Thanks so much for your balanced post!

Laura - March 31, 2014

I agree with most of what you said except for the age. You suggested starting around age 8-12… Many girls ARE developing that young, and even if they are not, their clothing is! My 4-year-old daughter and I have talks about some of her clothing… “those pants are too tight to wear without a skirt over top” or “that shirt is kind of see-through, so you have to wear another shirt underneath if you want to wear it”.

I think one problem parents face is that ‘cute’ outfits on 1-6-year-olds are just that… “cute”, but all of a sudden WE start treating them differently when they get to be in middle-elementary school. The clothes don’t really change, but all of a sudden we start acting differently about them. The kids know the clothing hasn’t changed, so they’re left thinking something must be wrong with their bodies.

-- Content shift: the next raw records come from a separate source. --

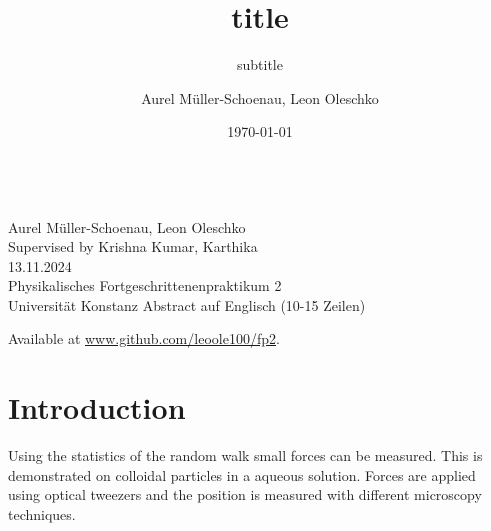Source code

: \documentclass[
    twoside=false,
    twocolumn=true,
    fontsize=11pt,
]{scrarticle}
\begin{document}
\title{title}
\subtitle{subtitle}
\author{Aurel Müller-Schoenau, Leon Oleschko}
\date{\dotdate\today}


\begin{titlepage}
    \sffamily
    \vspace*{3cm}
    {
        \fontsize{32}{32}
    }
    \vspace{.25cm}\\
    {
        \Large
        Aurel Müller-Schoenau, Leon Oleschko\\
        Supervised by Krishna Kumar, Karthika
        \vspace{.05cm}\\
        13.11.2024
        \vspace{.25cm}\\
        \normalsize
        Physikalisches Fortgeschrittenenpraktikum 2\\
        Universität Konstanz
    }
    \vfill
    {
        \normalfont\normalsize
        Abstract auf Englisch (10-15 Zeilen)
        \blindtext[2]
    }
    \vfill
    \begin{flushright}
        Available at \url{www.github.com/leoole100/fp2}.
    \end{flushright}
\end{titlepage}

\section{Introduction}
Using the statistics of the random walk small forces can be measured.
This is demonstrated on colloidal particles in a aqueous solution.
Forces are applied using optical tweezers and the position is measured with different microscopy techniques.


\end{document}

I say we start from the beginning and keep the standards consistent as they grow and mature.

    Dannah Gresh - March 31, 2014

    Of course. That is implied. But my heart is this…most parents don’t start to talk about these things until their daughters are too old. We have to start before they are fully developed but after their hearts and minds can handle the conversation. While you can start the conversation when she is younger, much of it won’t be well comprehended until she’s about 8. As for clothes maturing, I really think that we should be careful about dressing them to be too mature too soon. There’s no reason to do that. Keep them age-appropriate so the conversation will revolve around them being careful in what kinds of clothing they wear as soon as they start seeing the trend to dress older. I think we have more in common than not!

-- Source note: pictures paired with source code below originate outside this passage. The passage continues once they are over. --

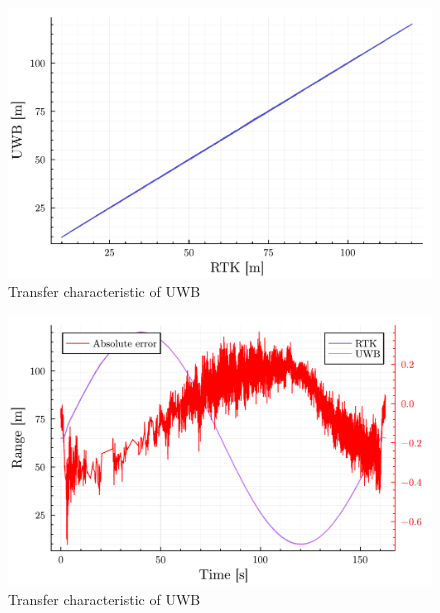 \documentclass[twoside]{ctustyle/ctuthesis}
\theoremstyle{plain}
\theoremstyle{definition}
\theoremstyle{note}
\begin{document}
\begin{figure}

{\centering \includegraphics{sections/experiments_files/figure-pdf/fig-tranfer-function-output-1.pdf}

}

\caption{\label{fig-tranfer-function}Transfer characteristic of UWB}

\end{figure}

\begin{figure}

{\centering \includegraphics{sections/experiments_files/figure-pdf/fig-line-in-time-output-1.pdf}

}

\caption{\label{fig-line-in-time}Transfer characteristic of UWB}

\end{figure}
\end{document}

      Erica - June 3, 2014

      I REALLY appreciate this article, because I tend to naturally be a legalistic person. Its something i have to keep a watch out for, in my parenting especially! The examples you gave are wonderful, and have shown me some mistakes i have made (in my wording when talking with her about modesty) already…and my daughter is only 6! 🙁 Grrrr! But i will change that now. 🙂 Thank you so much for your wonderful ministry!!

Katie - July 12, 2014

I really appreciate this ministry! Having two boys, I have so much to learn about raising a girl! We are celebrating our daughter’s first birthday this weekend, but even a year ago was not too early to begin modesty standards! One gift when she was born was a 18 mo. size bikini! I did not keep it. Instead, when we started going swimming this summer, she’s been wearing a one-piece swimsuit.

Julie - July 17, 2014

I need some advice regarding modesty and bathing suits. Whenever the youth group has swim parties or lake trips, the girls are asked to either wear a one piece or wear a tank top over their bikinis. Recently, I noticed that both our youth pastor’s wife and our female worship leader, posted pictures of themselves in bikinis on Facebook. I feel it is in bad tase considering what we are trying to teach our teens. Any advice on how to address this without sounding judgmental?

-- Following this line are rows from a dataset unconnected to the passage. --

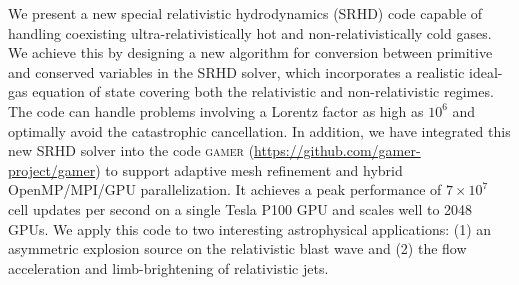 \begin{abstracten}
We present a new special relativistic hydrodynamics (SRHD) code capable of handling coexisting
ultra-relativistically hot and non-relativistically cold gases.
We achieve this by designing a new algorithm for conversion between primitive and
conserved variables in the SRHD solver, which incorporates a realistic ideal-gas
equation of state covering both the relativistic and non-relativistic regimes.
The code can handle problems involving a Lorentz factor as high as $10^6$ and optimally
avoid the catastrophic cancellation. In addition, we have integrated this new SRHD solver
into the code \textsc{gamer} (\url{https://github.com/gamer-project/gamer}) to support
adaptive mesh refinement and hybrid OpenMP/MPI/GPU parallelization.
It achieves a peak performance of $7\times 10^{7}$ cell updates per second on a
single Tesla P100 GPU and scales well to 2048 GPUs. We apply this code
to two interesting astrophysical applications: (1) an asymmetric explosion source
on the relativistic blast wave and (2) the flow acceleration and limb-brightening of
relativistic jets.


\end{abstracten}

    Dannah Gresh - July 17, 2014

    Hi Julie

    I’d absolutely, lovingly confront this. It’s not at all about whether you should or should not wear bikinis. It’s about the double standard and double mindedness it presents to the youth group kids who no doubt follow the youth pastor’s wife on Twitter or are friends with her on facebook. This is BAD FORM! And I don’t mind saying so.

    I would start by gentle, personally, (as in face-to-face) talking to the youth pastor’s wife. This would be in keeping with the Bible’s directions for confronting someone in Matthew. It would be inappropriate for you to go around her! Tell her that you just want to clarify something: what is the standard that the youth are being taught regarding modest swimwear. Is it still one piece or a tank over bikinis or has it changed? Because you happened to see the facebook photo and it’s not consistent with what you thought the policy to be. Then listen. With a good heart. And a gentle spirit.

    If you are not satisfied with the results of the conversation, you are now free to go to talk to her with someone (maybe you and your husband can talk to her and the youth pastor).

    The Bible teaches that being double minded creates instability. If you want to raise up spiritually stable teens, this double standard has to be confronted.

    My preference is that people not post bikini photos on facebook. We don’t show up in someone’s living room in a bikini, why would we post a bikini photo of facebook? We (thankfully) don’t post photos in our underwear on facebook (unless we want it taken down), why would we post photos in similar attire. There are tasteful ways to present beach shots and pool photos.

    I’ll pray for you. This is important and must be handled delicately!

      Adam - July 23, 2014

      We are having a similar problem to Julie’s listed above in our youth group & in our home. My wife & I are leaders in our church youth group & recently went to summer camp. The girls were to wear shirts over their bathing suits when at the pool but I was confronted when I let the boys not wear shirts while swimming (the boys & girls pool times were different). Our culture lets girls cover up with a shirt but lets them wear bikini bottoms which show off their legs & butt, & somehow we are ok with that. Yet we make boys wear full length swim trunks but can take their shirts off. Isn’t that un-modest for the boys?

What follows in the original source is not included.